A DVD/CD player is the staple in any audio/video system. It’s capable of playing both DVDs and audio CDs, making it two components in one. DVD players range from the very inexpensive for a basic unit to $1,000 or more for a high-end universal disc player compatible with newer multichannel DVD-Audio (DVD-A), Super Audio CD (SACD) and just about any other flavor of disc you can find.
Surround-sound processors come in many different models and under different names. There are audio/video receivers, surround-sound receivers, preamplifiers and controllers. Regardless, this is the brain of your home theater system. It’s where all the audio and video is brought in and delivered to the TV and speakers. A receiver also contains a radio and a multichannel amplifier. Preamplifiers and controllers do not and will process the sound for external amplifiers. (These “separates” systems are generally used in higher-end home theaters.) Any surround-sound receiver or controller should have the ability to handle Dolby Digital and DTS Digital Surround soundtracks. Higher-end units may feature Dolby Digital EX and DTS ES for six- and seven-channel surround sound and HDMI connections for audio and video. For theater-quality audio, look for a receiver that is THX certified.
Amplifiers send power to the speakers. They are often used in larger home theaters and media rooms to deliver a clean and strong signal to the loudspeakers. Most amplifiers power two or more speakers from the same chassis. Monoblock amplifiers power only one channel each and are used mostly in serious audio enthusiasts’ systems.

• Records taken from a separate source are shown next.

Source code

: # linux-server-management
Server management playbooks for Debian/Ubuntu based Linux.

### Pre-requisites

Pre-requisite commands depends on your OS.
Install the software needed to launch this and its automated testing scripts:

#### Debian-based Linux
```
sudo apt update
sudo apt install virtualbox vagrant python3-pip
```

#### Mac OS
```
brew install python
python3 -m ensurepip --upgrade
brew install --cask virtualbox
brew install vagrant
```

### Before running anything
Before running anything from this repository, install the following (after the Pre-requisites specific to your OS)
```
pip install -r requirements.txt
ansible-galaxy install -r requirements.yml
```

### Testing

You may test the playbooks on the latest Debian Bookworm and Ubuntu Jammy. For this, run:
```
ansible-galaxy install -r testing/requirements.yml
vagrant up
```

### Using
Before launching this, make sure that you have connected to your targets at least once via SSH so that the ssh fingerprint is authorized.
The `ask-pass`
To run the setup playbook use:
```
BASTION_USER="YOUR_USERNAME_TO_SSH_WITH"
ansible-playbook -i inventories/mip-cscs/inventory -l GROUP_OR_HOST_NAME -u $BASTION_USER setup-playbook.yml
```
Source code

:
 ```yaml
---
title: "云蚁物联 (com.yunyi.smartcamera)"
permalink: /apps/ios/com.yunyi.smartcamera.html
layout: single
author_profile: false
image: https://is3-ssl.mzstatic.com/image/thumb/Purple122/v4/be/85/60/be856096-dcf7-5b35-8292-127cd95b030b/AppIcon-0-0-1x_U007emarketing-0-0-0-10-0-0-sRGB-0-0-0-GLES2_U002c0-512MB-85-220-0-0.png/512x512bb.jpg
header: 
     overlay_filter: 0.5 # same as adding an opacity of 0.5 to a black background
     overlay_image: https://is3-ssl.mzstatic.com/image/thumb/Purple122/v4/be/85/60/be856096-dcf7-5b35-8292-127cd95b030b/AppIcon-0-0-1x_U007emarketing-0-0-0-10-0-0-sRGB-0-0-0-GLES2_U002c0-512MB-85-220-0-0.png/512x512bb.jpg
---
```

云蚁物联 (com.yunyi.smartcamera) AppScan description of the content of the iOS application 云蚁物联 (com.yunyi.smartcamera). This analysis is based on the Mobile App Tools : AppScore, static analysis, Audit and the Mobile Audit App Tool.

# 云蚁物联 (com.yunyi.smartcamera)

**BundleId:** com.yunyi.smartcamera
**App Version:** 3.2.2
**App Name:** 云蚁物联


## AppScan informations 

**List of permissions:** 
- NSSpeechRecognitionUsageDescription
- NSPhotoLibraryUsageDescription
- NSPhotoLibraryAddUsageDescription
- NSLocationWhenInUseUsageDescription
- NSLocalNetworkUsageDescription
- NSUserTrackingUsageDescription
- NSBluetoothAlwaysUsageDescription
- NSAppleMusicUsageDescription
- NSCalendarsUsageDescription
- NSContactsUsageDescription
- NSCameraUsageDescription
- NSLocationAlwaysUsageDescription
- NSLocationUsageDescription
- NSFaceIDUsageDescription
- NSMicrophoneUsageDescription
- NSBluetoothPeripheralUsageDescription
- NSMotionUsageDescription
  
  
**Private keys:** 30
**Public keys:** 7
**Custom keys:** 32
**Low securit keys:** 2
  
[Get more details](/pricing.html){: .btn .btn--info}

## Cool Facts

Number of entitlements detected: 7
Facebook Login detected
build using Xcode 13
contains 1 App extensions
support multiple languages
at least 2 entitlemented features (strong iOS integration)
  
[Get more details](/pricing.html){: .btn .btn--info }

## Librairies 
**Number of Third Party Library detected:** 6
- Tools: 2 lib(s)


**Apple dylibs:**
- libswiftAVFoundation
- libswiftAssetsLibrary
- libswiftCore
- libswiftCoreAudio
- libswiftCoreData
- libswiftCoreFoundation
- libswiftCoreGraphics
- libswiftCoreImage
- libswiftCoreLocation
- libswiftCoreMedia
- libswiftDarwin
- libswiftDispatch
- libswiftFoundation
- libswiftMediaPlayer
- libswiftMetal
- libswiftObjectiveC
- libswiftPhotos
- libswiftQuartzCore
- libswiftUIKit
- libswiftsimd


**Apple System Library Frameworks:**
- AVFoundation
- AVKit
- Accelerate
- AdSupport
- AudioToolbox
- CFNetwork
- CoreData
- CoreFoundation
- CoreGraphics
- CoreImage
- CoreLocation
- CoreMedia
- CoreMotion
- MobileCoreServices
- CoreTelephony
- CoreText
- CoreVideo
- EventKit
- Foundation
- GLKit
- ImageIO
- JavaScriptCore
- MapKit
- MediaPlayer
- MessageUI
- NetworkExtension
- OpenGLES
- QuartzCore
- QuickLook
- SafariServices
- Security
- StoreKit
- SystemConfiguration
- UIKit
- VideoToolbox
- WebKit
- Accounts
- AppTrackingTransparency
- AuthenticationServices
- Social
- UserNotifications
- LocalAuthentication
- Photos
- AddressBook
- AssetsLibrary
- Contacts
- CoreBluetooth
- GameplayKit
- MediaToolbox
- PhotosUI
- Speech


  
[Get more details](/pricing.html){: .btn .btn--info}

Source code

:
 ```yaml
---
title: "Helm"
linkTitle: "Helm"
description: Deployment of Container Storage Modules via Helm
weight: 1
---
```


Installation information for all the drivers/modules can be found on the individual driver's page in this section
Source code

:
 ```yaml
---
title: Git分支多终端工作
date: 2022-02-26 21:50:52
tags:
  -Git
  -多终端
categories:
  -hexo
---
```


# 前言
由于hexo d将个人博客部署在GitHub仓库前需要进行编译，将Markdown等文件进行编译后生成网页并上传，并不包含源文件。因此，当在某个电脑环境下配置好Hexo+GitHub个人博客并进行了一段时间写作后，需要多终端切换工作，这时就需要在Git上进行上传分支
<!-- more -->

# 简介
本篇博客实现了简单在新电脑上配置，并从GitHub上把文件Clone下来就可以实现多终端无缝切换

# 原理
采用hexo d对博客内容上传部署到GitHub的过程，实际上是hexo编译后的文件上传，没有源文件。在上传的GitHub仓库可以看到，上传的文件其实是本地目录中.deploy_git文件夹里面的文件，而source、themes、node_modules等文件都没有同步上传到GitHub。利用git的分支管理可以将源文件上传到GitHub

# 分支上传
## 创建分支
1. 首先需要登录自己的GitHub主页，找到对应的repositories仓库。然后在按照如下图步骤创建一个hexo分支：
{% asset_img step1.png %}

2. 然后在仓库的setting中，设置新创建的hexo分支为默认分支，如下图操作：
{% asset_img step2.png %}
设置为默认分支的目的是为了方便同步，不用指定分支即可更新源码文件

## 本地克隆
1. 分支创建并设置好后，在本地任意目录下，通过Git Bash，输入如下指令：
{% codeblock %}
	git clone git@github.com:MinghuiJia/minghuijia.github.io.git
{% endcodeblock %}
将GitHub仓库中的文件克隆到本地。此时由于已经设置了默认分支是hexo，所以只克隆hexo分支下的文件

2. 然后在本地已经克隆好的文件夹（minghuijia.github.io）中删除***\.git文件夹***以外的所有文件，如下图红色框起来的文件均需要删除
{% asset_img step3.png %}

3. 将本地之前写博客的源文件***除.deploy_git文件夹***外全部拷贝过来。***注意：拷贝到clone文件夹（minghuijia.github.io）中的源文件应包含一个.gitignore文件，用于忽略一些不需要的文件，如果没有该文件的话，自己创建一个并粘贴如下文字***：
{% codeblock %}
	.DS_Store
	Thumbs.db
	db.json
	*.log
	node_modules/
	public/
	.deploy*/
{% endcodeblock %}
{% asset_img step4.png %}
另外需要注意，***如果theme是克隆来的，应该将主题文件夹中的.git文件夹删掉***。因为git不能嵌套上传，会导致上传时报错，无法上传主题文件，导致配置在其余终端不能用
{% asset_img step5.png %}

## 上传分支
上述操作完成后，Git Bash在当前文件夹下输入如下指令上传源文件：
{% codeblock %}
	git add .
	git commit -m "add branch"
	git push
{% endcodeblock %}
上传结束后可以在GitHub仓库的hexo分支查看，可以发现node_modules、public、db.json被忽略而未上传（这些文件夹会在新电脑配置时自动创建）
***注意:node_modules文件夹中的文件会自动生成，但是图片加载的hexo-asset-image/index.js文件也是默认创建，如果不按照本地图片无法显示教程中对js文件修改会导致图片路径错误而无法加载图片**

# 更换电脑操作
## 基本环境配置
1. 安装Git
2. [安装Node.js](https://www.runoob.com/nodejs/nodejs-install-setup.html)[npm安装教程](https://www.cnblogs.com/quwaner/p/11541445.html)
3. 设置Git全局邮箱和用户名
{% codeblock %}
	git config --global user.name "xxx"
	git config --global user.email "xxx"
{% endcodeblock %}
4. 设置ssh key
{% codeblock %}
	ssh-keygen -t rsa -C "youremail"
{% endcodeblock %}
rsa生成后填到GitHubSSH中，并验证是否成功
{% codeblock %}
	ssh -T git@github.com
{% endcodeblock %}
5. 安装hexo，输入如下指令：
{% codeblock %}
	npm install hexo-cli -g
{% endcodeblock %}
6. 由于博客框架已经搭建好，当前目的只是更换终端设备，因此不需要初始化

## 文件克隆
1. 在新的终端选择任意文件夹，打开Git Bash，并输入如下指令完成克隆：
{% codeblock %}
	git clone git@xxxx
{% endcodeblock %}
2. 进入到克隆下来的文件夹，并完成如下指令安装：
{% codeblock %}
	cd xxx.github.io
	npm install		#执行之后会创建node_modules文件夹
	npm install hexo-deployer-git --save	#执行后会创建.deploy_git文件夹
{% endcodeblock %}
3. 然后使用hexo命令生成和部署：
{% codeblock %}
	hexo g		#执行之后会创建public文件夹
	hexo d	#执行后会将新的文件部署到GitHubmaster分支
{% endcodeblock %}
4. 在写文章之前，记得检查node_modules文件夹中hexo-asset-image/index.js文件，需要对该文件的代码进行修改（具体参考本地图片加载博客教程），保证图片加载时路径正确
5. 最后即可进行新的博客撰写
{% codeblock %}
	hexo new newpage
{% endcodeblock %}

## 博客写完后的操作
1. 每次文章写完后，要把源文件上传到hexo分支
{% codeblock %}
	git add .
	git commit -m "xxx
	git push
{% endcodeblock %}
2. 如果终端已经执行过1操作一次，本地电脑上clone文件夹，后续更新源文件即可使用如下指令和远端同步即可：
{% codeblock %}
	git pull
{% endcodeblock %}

A satellite or cable box (or receiver) takes a signal from a small satellite dish or cable line and delivers it to your home theater system. You can rent or buy these from the service provider. If you want high definition, make sure you get an HD receiver. Some receivers now come with digital video recorders (DVRs) built in.
Video cassette recorders still exist, and you may want one if you have a collection of VHS tapes. If you must buy a VCR and you want quality, pay a few extra bucks and get a four-head hi-fi stereo or S-VHS unit. DVD/VCR combo decks are also a good way to enjoy both DVDs and VHS tapes.
Power management systems protect your sensitive electronics from harmful power surges and clean up the electricity fed into your home from power lines. There are more-expensive power conditioners and voltage regulators and less-expensive surge suppressors similar to the ones you may use for your computers. Less-expensive systems cannot protect your equipment from a lightning strike.
Good audio/video cables are essential. Look for newer HDMI (high-definition multimedia interface) or DVI (digital visual interface) with HDTVs and receivers. Barring that, component video is your best option for providing a good picture. Don’t settle for composite cables. Look for optical audio connections for the best sound reproduction. Speaker cables should be 14 gauge or lower, and high-speed communications cable should be Category 5, 5e (for enhanced) or 6.